(Work to be completed): The answer must be a single number: how many lines in the records below contain the word "implies".
━━━━━ Data supplied ━━━━━
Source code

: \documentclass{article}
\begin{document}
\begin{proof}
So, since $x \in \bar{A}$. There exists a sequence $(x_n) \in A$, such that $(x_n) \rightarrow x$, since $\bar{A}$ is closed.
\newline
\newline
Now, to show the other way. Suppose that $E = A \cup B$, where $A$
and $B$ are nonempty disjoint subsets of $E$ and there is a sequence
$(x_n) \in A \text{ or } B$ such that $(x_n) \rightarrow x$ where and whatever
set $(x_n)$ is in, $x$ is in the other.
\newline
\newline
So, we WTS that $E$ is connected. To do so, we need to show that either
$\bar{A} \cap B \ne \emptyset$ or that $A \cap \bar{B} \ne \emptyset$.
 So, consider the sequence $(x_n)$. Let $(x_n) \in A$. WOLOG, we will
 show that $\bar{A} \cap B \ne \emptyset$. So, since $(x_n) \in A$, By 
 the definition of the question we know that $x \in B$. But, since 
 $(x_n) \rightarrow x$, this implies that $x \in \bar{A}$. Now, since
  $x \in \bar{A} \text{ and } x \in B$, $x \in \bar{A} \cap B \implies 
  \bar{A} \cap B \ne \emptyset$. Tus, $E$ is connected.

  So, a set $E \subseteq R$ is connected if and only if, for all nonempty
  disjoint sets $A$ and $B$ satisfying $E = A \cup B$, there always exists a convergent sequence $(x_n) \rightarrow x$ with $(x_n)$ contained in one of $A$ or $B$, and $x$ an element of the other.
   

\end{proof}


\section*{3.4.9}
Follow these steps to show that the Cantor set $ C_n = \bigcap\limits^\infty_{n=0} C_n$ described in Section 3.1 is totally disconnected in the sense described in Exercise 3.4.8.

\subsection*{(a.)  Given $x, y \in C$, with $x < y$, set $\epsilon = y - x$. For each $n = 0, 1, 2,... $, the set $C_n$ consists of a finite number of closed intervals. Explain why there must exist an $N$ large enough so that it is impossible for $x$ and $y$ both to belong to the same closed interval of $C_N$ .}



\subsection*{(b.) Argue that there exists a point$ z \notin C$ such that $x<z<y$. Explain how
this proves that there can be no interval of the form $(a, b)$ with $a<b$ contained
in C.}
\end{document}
━━━━━
(Response area): 2